Wilson has served on the senate for more than 10 years and concluded his executive committee tenure after he reached the committee’s three-year limit, according to the resolution of appreciation. He declined a request for an interview.

Senators unanimously voted to approve the new slate of executive committee members at their meeting Friday, led by incoming executive committee chair Jim Tielsch, a faculty senator for at least four years and the chair of the Department of Global Health.

Tielsch did not return a request for comment.

The senate also approved a resolution of appreciation for Miriam Galston, an associate professor of law, who served as vice chair of the executive committee for two years alongside Wilson and will also conclude her term on the committee this spring.

Shaista Khilji, a professor of human and organizational learning and international affairs and a member of the executive committee, said Wilson led efforts to build a model of shared governance on the senate that promotes “transparency” among trustees, administration and faculty, which she hopes the new executive committee chair will replicate.

She said Wilson has stayed open-minded about faculty concerns and has kept the faculty “unified” through his leadership.

“He listens, cooperates and is not shy to learn about issues while also admitting his shortcomings,” Khilji said in an email.
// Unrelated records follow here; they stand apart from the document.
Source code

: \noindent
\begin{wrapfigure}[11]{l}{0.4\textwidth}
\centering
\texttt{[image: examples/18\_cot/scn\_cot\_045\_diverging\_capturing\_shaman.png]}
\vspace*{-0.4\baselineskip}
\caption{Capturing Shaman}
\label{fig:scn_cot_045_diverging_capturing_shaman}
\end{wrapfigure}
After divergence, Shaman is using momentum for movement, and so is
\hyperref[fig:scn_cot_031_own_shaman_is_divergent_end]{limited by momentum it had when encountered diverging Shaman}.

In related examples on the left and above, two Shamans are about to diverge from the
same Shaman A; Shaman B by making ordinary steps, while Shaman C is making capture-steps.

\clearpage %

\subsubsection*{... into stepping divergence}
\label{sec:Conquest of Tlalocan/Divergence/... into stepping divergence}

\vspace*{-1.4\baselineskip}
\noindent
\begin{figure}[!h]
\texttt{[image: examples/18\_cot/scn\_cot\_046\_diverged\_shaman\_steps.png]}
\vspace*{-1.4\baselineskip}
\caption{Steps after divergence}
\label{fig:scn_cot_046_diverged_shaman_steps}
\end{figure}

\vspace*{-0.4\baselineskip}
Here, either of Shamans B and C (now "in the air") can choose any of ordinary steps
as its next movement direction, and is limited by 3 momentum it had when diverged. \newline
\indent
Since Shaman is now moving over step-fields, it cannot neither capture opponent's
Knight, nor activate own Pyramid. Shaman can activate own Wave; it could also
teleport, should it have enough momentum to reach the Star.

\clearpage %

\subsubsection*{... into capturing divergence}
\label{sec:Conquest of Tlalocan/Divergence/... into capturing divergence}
Wilson entered his position during a period of faculty discontent with LeBlanc’s strategic vision to reduce GW’s incoming class sizes as part of an initiative to cut undergraduate enrollment by 20 percent over five years. Officials halted the plan when the pandemic hit and declared the plan “obsolete” in November 2020 amid undergraduate enrollment drops alongside widespread faculty criticism.

“Making sense of the gathering chaos while also charting a productive path was a challenging task,” Khilji said. “But Art managed it well with his teamwork skills.”

Anthony Yezer, a faculty senator who worked with Wilson on the senate’s fiscal planning and budgeting committee and a professor of economics, said Wilson helped “elevate the debate” during a time of tension among trustees, faculty and administrators.

“There is a narrow line between respecting and listening to others and still maintaining your position,” he said. “Arthur does this very well. Even where there is disagreement in a meeting, everyone leaves thinking that he has listened carefully to their point of view.”

Yezer said he expects Tielsch, the new chair of the executive committee, to take on issues like the search for a permanent University president and plans to potentially build new campus buildings as part of the Strategic Campus and Facilities Master Plan. Officials presented potential concepts for the future of GW’s campus like a “reimagined” Kogan Plaza with a new student center at a senate meeting in October.

“Finally the issue of long term planning for GWU, developing plans for what we want GWU to look like 5 or even 10 years in the future,” he said in an email.

Harald Griesshammer, a faculty senator on the executive committee and associate professor of physics, said Wilson had a “flexible” style of leadership where he established his opinions on how the University should operate without forcing his ideas onto the senators. He said Wilson was a “trustworthy conduit” between the trustees and administrators because of his ability to relay broader faculty sentiment to the Board.

“And nonetheless he would, in the end, be a faithful spokesperson for the faculty and not for his own opinion,” Griesshammer said.

Griesshammer said he hopes Tielsch will improve communication among trustees, administration and faculty because it is difficult to predict what the Board wants from the faculty to reach goals like a 75 percent faculty tenure rate. He said Wilson’s dedication to listening to faculty has provided a “fresh start” for faculty representation with trustees since the beginning of his term.

“I think the new chair is going to pick up the baton to continue and improve the relations between the Board and the faculty and the administration,” he said. “I think in particular, the relation to the Board is really crucial there.”